┌─ ENTRIES SUPPLIED

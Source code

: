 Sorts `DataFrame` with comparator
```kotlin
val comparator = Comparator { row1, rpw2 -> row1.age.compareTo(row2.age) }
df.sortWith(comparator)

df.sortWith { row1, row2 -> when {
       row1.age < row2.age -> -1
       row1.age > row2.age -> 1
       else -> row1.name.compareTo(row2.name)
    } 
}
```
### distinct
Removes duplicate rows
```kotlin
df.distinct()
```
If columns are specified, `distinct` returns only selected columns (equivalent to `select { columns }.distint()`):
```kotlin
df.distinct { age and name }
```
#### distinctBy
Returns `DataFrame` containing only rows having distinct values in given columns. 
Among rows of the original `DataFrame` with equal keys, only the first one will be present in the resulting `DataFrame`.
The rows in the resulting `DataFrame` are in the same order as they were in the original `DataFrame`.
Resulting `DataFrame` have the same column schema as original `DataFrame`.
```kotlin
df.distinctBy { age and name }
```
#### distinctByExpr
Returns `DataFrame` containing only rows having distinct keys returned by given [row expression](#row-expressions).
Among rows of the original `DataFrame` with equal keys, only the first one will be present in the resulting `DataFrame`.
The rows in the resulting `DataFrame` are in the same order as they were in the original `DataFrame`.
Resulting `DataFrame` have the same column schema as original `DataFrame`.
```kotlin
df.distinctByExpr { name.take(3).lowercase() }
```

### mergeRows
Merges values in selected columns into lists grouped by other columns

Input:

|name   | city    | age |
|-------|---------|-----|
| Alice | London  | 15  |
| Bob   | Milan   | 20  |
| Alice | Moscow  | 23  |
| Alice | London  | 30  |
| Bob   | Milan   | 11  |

└─

The material is to be given again in full and without variation.

Source code

: Sorts `DataFrame` with comparator
```kotlin
val comparator = Comparator { row1, rpw2 -> row1.age.compareTo(row2.age) }
df.sortWith(comparator)

df.sortWith { row1, row2 -> when {
       row1.age < row2.age -> -1
       row1.age > row2.age -> 1
       else -> row1.name.compareTo(row2.name)
    } 
}
```
### distinct
Removes duplicate rows
```kotlin
df.distinct()
```
If columns are specified, `distinct` returns only selected columns (equivalent to `select { columns }.distint()`):
```kotlin
df.distinct { age and name }
```
#### distinctBy
Returns `DataFrame` containing only rows having distinct values in given columns. 
Among rows of the original `DataFrame` with equal keys, only the first one will be present in the resulting `DataFrame`.
The rows in the resulting `DataFrame` are in the same order as they were in the original `DataFrame`.
Resulting `DataFrame` have the same column schema as original `DataFrame`.
```kotlin
df.distinctBy { age and name }
```
#### distinctByExpr
Returns `DataFrame` containing only rows having distinct keys returned by given [row expression](#row-expressions).
Among rows of the original `DataFrame` with equal keys, only the first one will be present in the resulting `DataFrame`.
The rows in the resulting `DataFrame` are in the same order as they were in the original `DataFrame`.
Resulting `DataFrame` have the same column schema as original `DataFrame`.
```kotlin
df.distinctByExpr { name.take(3).lowercase() }
```

### mergeRows
Merges values in selected columns into lists grouped by other columns

Input:

|name   | city    | age |
|-------|---------|-----|
| Alice | London  | 15  |
| Bob   | Milan   | 20  |
| Alice | Moscow  | 23  |
| Alice | London  | 30  |
| Bob   | Milan   | 11  |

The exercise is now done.